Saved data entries
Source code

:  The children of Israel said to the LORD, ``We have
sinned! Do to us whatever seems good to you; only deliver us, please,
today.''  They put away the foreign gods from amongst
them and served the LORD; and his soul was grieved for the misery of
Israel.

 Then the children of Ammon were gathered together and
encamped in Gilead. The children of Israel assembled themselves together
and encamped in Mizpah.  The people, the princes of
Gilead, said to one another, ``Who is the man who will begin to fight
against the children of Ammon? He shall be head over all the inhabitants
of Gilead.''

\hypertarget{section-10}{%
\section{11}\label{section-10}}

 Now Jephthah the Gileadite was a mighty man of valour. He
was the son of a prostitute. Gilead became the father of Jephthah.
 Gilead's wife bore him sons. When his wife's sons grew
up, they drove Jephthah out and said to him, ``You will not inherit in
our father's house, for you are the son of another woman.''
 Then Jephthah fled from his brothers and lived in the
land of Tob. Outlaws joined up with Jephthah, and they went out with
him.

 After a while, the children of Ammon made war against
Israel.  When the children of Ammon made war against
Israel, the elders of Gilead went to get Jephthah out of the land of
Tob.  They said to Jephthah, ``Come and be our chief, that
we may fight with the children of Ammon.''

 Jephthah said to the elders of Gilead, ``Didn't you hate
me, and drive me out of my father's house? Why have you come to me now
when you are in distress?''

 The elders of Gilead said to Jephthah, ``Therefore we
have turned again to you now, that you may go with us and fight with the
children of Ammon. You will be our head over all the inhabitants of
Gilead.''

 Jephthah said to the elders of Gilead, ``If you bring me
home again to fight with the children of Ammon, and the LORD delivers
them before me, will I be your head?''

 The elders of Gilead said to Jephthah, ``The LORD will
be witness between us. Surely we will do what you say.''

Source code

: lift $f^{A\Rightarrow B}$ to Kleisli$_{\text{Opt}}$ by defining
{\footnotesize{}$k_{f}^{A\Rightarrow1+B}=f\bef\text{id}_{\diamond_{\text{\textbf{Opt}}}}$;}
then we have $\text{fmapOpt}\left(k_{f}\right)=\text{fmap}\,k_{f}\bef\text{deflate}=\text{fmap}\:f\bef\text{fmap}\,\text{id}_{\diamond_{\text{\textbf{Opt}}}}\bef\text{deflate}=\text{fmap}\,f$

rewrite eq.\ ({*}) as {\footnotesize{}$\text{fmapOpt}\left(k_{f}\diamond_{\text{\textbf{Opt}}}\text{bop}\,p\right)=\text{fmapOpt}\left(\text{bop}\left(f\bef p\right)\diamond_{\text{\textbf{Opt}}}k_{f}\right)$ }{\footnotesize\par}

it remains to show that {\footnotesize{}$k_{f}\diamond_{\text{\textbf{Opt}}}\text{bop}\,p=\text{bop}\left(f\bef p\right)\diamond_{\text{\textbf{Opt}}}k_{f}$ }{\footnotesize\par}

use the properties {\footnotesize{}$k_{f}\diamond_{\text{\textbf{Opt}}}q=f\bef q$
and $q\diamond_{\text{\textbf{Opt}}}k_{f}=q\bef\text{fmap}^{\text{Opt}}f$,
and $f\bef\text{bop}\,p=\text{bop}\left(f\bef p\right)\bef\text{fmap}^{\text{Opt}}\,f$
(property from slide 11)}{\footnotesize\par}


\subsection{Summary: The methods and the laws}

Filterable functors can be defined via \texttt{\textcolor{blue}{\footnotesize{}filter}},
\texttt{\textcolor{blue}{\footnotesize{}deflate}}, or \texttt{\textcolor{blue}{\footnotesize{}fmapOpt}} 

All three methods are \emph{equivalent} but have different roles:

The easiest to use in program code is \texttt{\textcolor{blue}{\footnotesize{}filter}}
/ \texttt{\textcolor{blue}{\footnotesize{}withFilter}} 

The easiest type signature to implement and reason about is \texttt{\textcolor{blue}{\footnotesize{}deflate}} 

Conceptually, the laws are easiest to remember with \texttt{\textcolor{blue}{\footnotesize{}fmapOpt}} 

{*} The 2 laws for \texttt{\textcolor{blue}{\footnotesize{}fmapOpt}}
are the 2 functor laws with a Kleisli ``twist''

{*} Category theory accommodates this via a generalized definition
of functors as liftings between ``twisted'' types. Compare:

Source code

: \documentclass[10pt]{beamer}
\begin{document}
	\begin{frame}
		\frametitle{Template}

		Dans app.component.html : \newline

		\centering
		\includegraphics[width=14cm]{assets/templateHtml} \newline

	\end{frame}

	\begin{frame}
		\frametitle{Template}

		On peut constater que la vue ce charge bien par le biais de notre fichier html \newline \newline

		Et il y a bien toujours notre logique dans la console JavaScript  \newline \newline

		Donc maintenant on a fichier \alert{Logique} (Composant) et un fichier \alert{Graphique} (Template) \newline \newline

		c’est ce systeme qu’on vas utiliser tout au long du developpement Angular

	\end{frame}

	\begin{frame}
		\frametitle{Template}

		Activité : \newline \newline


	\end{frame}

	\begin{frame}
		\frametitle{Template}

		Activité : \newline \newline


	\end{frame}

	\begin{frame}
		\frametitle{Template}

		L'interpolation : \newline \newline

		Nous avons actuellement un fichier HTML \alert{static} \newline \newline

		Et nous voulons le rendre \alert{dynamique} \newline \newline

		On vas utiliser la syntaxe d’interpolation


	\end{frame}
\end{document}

> **TASK DIRECTIONS**:
Set down exactly the line with "On peut constater" and each line after it up to the end of the records, adding nothing.

> **TASK SOLUTION**:
		On peut constater que la vue ce charge bien par le biais de notre fichier html \newline \newline

		Et il y a bien toujours notre logique dans la console JavaScript  \newline \newline

		Donc maintenant on a fichier \alert{Logique} (Composant) et un fichier \alert{Graphique} (Template) \newline \newline

		c’est ce systeme qu’on vas utiliser tout au long du developpement Angular

	\end{frame}

	\begin{frame}
		\frametitle{Template}

		Activité : \newline \newline


	\end{frame}

	\begin{frame}
		\frametitle{Template}

		Activité : \newline \newline


	\end{frame}

	\begin{frame}
		\frametitle{Template}

		L'interpolation : \newline \newline

		Nous avons actuellement un fichier HTML \alert{static} \newline \newline

		Et nous voulons le rendre \alert{dynamique} \newline \newline

		On vas utiliser la syntaxe d’interpolation


	\end{frame}
\end{document}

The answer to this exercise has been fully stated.